Work order:
Filter the listing for lines containing "when".

____

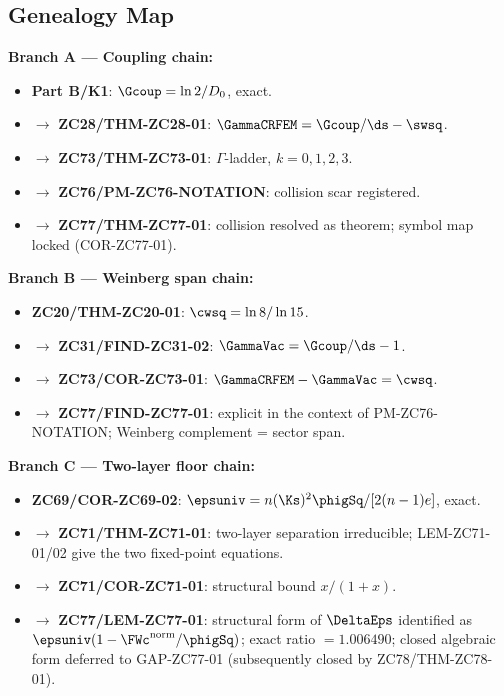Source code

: \documentclass[12pt, a4paper]{article}
\begin{document}
\subsection{Genealogy Map}
\label{sec:genealogy}

\begin{genealogybox}[title={How ZC77's Key Objects Trace Back}]

\textbf{Branch A --- Coupling chain:}
\begin{itemize}[leftmargin=2em, noitemsep]
  \item \textbf{Part B/K1}: $\Gcoup = \ln2/D_0$, exact.
  \item $\to$ \textbf{ZC28/THM-ZC28-01}: $\GammaCRFEM = \Gcoup/\ds
    - \swsq$.
  \item $\to$ \textbf{ZC73/THM-ZC73-01}: $\Gamma$-ladder, $k=0,1,2,3$.
  \item $\to$ \textbf{ZC76/PM-ZC76-NOTATION}: collision scar registered.
  \item $\to$ \textbf{ZC77/THM-ZC77-01}: collision resolved as theorem;
    symbol map locked (COR-ZC77-01).
\end{itemize}

\textbf{Branch B --- Weinberg span chain:}
\begin{itemize}[leftmargin=2em, noitemsep]
  \item \textbf{ZC20/THM-ZC20-01}: $\cwsq = \ln8/\ln15$.
  \item $\to$ \textbf{ZC31/FIND-ZC31-02}: $\GammaVac = \Gcoup/\ds - 1$.
  \item $\to$ \textbf{ZC73/COR-ZC73-01}: $\GammaCRFEM - \GammaVac = \cwsq$.
  \item $\to$ \textbf{ZC77/FIND-ZC77-01}: explicit in the context of
    PM-ZC76-NOTATION; Weinberg complement = sector span.
\end{itemize}

\textbf{Branch C --- Two-layer floor chain:}
\begin{itemize}[leftmargin=2em, noitemsep]
  \item \textbf{ZC69/COR-ZC69-02}: $\epsuniv = n(\Ks)^2\phigSq/[2(n-1)e]$,
    exact.
  \item $\to$ \textbf{ZC71/THM-ZC71-01}: two-layer separation irreducible;
    LEM-ZC71-01/02 give the two fixed-point equations.
  \item $\to$ \textbf{ZC71/COR-ZC71-01}: structural bound $x/(1+x)$.
  \item $\to$ \textbf{ZC77/LEM-ZC77-01}: structural form of $\DeltaEps$
    identified as $\epsuniv(1 - \FWc^{\rm norm}/\phigSq)$;
    exact ratio $= 1.006490$; closed algebraic form deferred to
    GAP-ZC77-01 (subsequently closed by ZC78/THM-ZC78-01).
\end{itemize}


\end{genealogybox}
\end{document}
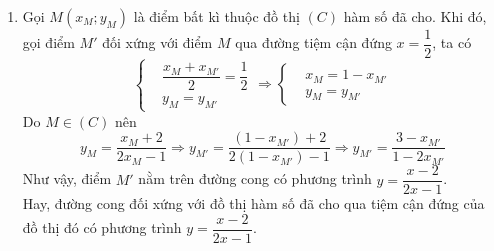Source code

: \begin{bt}
{\begin{enumerate}
\begin{itemize}
\begin{center}
				\end{center}
			\end{itemize}
			\item 
			Gọi $ M\left(x_M;y_M\right) $ là điểm bất kì thuộc đồ thị $(C)$ hàm số đã cho. Khi đó, gọi điểm $M'$ đối xứng với điểm $M$ qua đường tiệm cận đứng $x=\dfrac{1}{2}$, ta có 
			$$ \left\{\begin{aligned}
			&\dfrac{x_M+x_{M'}}{2}=\dfrac{1}{2}\\
			&y_M=y_{M'}
			\end{aligned}\right. 
			\Rightarrow  \left\{\begin{aligned}
			&x_M=1-x_{M'}\\
			&y_M=y_{M'}
			\end{aligned}\right.$$
			Do $M\in (C)$ nên
			$$y_M=\dfrac{x_M+2}{2x_M-1} \Rightarrow y_{M'}=\dfrac{(1-x_{M'})+2}{2(1-x_{M'})-1}\Rightarrow y_{M'}=\dfrac{3-x_{M'}}{1-2x_{M'}}$$
			Như vậy, điểm $M'$ nằm trên đường cong có phương trình $ y=\dfrac{x-2}{2x-1} $.\\
			Hay, đường cong đối xứng với đồ thị hàm số đã cho qua tiệm cận đứng của đồ thị đó có phương trình $ y=\dfrac{x-2}{2x-1} $.
		\end{enumerate}
	}
\end{bt}

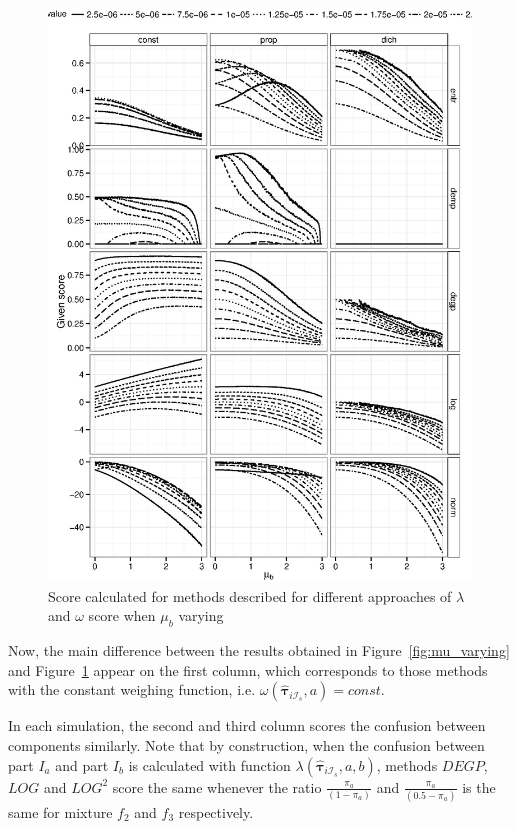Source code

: \documentclass[10pt, a4paper]{article}
\newcommand{\m}[1]{\boldsymbol{#1}}
\begin{document}
\begin{figure}[!t]
\centering
\includegraphics[scale=.5]{fig01ball.eps}
\caption{Score calculated for methods described for different approaches of $\lambda$ and $\omega$ score when $\mu_b$ varying}
\label{fig:mu_varying3}
\end{figure}


Now, the main difference between the results obtained in Figure~\ref{fig:mu_varying} and Figure~\ref{fig:mu_varying3} appear on the first column, which corresponds to those methods with the constant weighing function, i.e. $\omega(\hat{\m \tau}_{i \mathcal{I}_s}, a) = const$.

In each simulation, the second and third column scores the confusion between components similarly. Note that by construction, when the confusion between part $I_a$ and part $I_b$ is calculated with function $\lambda(\hat{\m \tau}_{i \mathcal{I}_s}, a, b)$, methods $DEGP$, $LOG$ and $LOG^2$ score the same whenever the ratio $\frac{\pi_a}{(1 - \pi_a)}$ and $\frac{\pi_a}{(0.5 - \pi_a)}$ is the same for mixture $f_2$ and $f_3$ respectively.
\end{document}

____

Response to this task:
\caption{Score calculated for methods described for different approaches of $\lambda$ and $\omega$ score when $\mu_b$ varying}
In each simulation, the second and third column scores the confusion between components similarly. Note that by construction, when the confusion between part $I_a$ and part $I_b$ is calculated with function $\lambda(\hat{\m \tau}_{i \mathcal{I}_s}, a, b)$, methods $DEGP$, $LOG$ and $LOG^2$ score the same whenever the ratio $\frac{\pi_a}{(1 - \pi_a)}$ and $\frac{\pi_a}{(0.5 - \pi_a)}$ is the same for mixture $f_2$ and $f_3$ respectively.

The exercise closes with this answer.